Итак, он наконец один. Все книги и бумаги аккуратно сложены и убраны; все дела на сегодня переделаны.
Теперь он поднимется наверх в гостиную и поговорит с дочерьми, спросит их, что они думают о его намерении приобрести небольшой домик по ту сторону воды, — пусть будет еще одно место, кроме Клонмира, откуда они смогут ездить с визитами в Бат, а когда девочки отправятся спать, он помешает огонь в камине носком башмака и расскажет Генри о методах горных работ, принятых в Корнуолле, о предложениях этого малого из Бронси, о том, как старик Лэмли выторговал у него свои двадцать процентов, и о том, какой никчемный человек этот Саймон Флауэр.
Но прежде он прогуляется — нужно подышать свежим морским воздухом. Он стал спускаться вниз по склону, совершенно так же, как это сделал несколько минут тому назад Джон, и вдруг, глядя на залив в сторону острова Дун, заметил одинокую фигуру — это был его младший сын, который неподвижно стоял на берегу, погруженный в какие-то, очевидно бессмысленные, размышления.
— Захотелось побыть в одиночестве, Джон?
Юноша вздрогнул. Он не заметил, как подошел отец.
— Да, сэр.
Наступило молчание. Ни тот ни другой не знали, что сказать, и оба вспомнили эпизод за обедом. Наконец Джон, желая загладить свою вину, порывисто пробормотал:
— Простите меня, сэр, мне не следовало так себя вести за обедом и говорить такие вещи.

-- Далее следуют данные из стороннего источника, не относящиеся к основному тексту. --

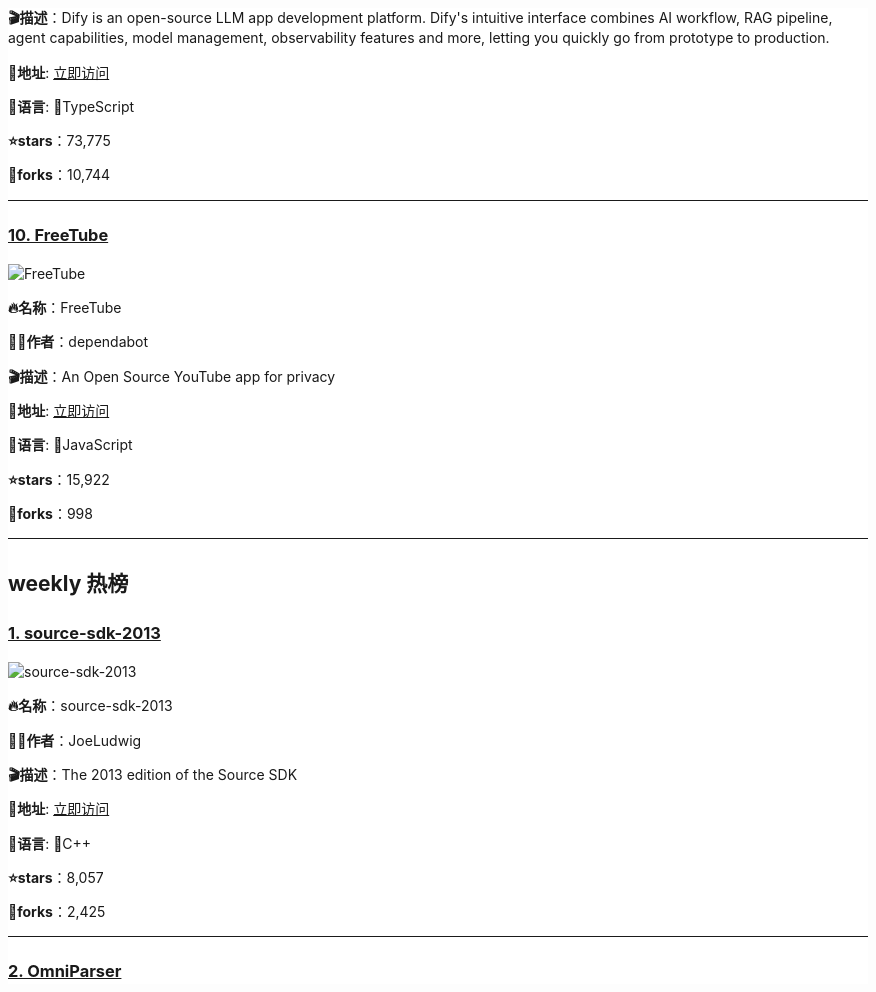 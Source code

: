 **🎬描述**：Dify is an open-source LLM app development platform. Dify's intuitive interface combines AI workflow, RAG pipeline, agent capabilities, model management, observability features and more, letting you quickly go from prototype to production. 

**🔗地址**: [立即访问](https://github.com//langgenius/dify) 

**👀语言**: 🔺TypeScript 

**⭐stars**：73,775 

**📍forks**：10,744 

--- 

### [10. FreeTube](https://github.com//FreeTubeApp/FreeTube) 

![FreeTube](https://s0.wp.com/mshots/v1/https://github.com//FreeTubeApp/FreeTube?w=600&h=450) 

**🔥名称**：FreeTube 

**🧑‍💻作者**：dependabot 

**🎬描述**：An Open Source YouTube app for privacy 

**🔗地址**: [立即访问](https://github.com//FreeTubeApp/FreeTube) 

**👀语言**: 🔺JavaScript 

**⭐stars**：15,922 

**📍forks**：998 

--- 

## weekly 热榜

### [1. source-sdk-2013](https://github.com//ValveSoftware/source-sdk-2013) 

![source-sdk-2013](https://s0.wp.com/mshots/v1/https://github.com//ValveSoftware/source-sdk-2013?w=600&h=450) 

**🔥名称**：source-sdk-2013 

**🧑‍💻作者**：JoeLudwig 

**🎬描述**：The 2013 edition of the Source SDK 

**🔗地址**: [立即访问](https://github.com//ValveSoftware/source-sdk-2013) 

**👀语言**: 🔺C++ 

**⭐stars**：8,057 

**📍forks**：2,425 

--- 

### [2. OmniParser](https://github.com//microsoft/OmniParser)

— Ничего, Джон, я уже забыл об этом.
Отец колебался, не зная, стоит ли сказать, что он хорошо понимает все то, что хотел выразить его сын. Ему сорок восемь лет, а сыну всего девятнадцать. Он знает, что первый Джон Бродрик был убит именно по той причине, о которой сегодня говорил сын, и что нынешние Донованы этого не забыли. Ему самому удобнее все это предать забвению. В здешних краях не стоит иметь хорошую память. Люди слишком хорошо все помнят, в этом их главная беда. Он сторонник справедливости, скрупулезной честности по отношению к тем, кому меньше повезло, чем тебе, однако дальше идти опасно. Стоит только начать проявлять сочувствие, как тут же утратишь твердость, сделаешься инертным, начнешь думать о всевозможных обидах, стародавних междоусобицах, о прошлом, которое давно миновало. Если он, Джон, не поведет дело как надо, если не заставит людей понимать, что такое дисциплина, служба, уважение к тем, кто стоит выше тебя, то он превратится в такого же ни на что не годного бездельника, как Саймон Флауэр. И Джон Бродрик ничего не сказал. Он стоял на берегу залива, глядя вдаль, в направлении своей будущей шахты, а сын стоял рядом, нервный и нерешительный, следя за тем, как блики лунного света скользят по темному лику Голодной горы.
3
Когда Джон Бродрик сказал Роберту Лэмли, что его доля в доходах от разработок будет составлять около тысячи фунтов, он это сделал не из безрассудного оптимизма, а в твердой уверенности в том, что подобное утверждение соответствует истине. На самом же деле сумма, поступившая на счет старого джентльмена в слейнском банке в конце четвертого года, превысила полторы тысячи фунтов, притом что все предварительные расходы были покрыты в течение первого же года.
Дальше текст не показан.